Christie’s raised some eyebrows by including a Shiraga painting, BB56, in its evening sale with a $3-5m estimate. The painting had been bought in 2008 at Sotheby’s Paris for just a little less than €200,000 or about $300,000 on the day. Christie’s responds by confiding that their estimate is based upon private sales information.

Conveniently, news comes today that Mnuchin Gallery will be holding a show of Shiraga’s work in the late Winter of 2015. No doubt Robert Mnuchin is as curious to see what Christie’s Painting goes for as the consignor is:
Mnuchin Gallery is proud to announce an exhibition of major paintings by Kazuo Shiraga (1924 – 2008). Tracing the evolution of Shiraga’s signature “foot painting” method over his entire career, it will feature 15 examples spanning more than four decades from 1958 to 2000. It will be accompanied by a fully-illustrated catalogue authored by noted Gutai scholar Dr. Ming Tiampo. The exhibition will be on view March 2 – April 18, 2015.
Shiraga first embarked upon his experiments with foot painting in 1954, on a quest to articulate a radical individualism as a rejection of Japan’s wartime militarism. Throwing away his brushes and rejecting his hands as too trained, Shiraga began painting with his feet, which enabled a fresh and direct mode of expression. Starting with paper or canvas laid out on the floor, the artist would deposit copious amounts of oil paint on the surface, and paint with the movements of his bare feet, sometimes hanging from the ceiling by a rope. Shiraga went on to employ this method of painting for the rest of his career, declaring, “I have never doubted that ‘action painting’ is my expression, never stopped it. I will single-mindedly continue to paint my painting with a sincere desire that the pleasure of making a painting will be communicated to those who see it.” 1 While the palette and mood of these works evolved over time, they are united by a vigorous energy and a facture so dramatically rich and textured as to be almost sculptural.
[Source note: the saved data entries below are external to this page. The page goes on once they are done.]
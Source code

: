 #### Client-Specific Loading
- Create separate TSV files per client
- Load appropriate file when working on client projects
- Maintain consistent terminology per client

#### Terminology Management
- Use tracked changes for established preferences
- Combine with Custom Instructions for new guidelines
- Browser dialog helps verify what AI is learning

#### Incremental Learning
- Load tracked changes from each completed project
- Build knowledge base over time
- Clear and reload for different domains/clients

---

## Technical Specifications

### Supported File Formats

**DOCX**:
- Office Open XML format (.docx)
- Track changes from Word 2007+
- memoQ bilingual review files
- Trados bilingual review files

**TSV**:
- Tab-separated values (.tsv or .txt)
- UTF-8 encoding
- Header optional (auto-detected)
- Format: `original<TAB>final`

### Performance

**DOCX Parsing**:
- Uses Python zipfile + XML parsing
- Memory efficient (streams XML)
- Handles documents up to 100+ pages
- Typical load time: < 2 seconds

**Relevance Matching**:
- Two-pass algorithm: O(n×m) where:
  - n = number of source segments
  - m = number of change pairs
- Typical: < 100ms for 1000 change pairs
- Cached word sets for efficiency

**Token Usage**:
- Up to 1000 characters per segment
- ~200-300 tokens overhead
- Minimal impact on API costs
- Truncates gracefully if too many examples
A leading member of the Gutai Art Association, the most influential collective of avant-garde artists in postwar Japan, Shiraga is known not only for his innovations in action painting but also for his groundbreaking performances, such as Challenging Mud (1955), which predated Allan Kaprow’s Happenings in the United States and Europe. Shiraga’s work featured prominently in the Museum of Modern Art’s 2012-2013 exhibition, Tokyo 1955 – 1970: A New Avant-Garde and the Guggenheim’s 2013 exhibition, Gutai: Splendid Playground, co-curated by Dr. Tiampo.
Shiraga will be the subject of Between Action and the Unknown: The Art of Kazuo Shiraga and Sadamasa Motonaga, a two-person exhibition opening at the Dallas Museum of Art in February 2015.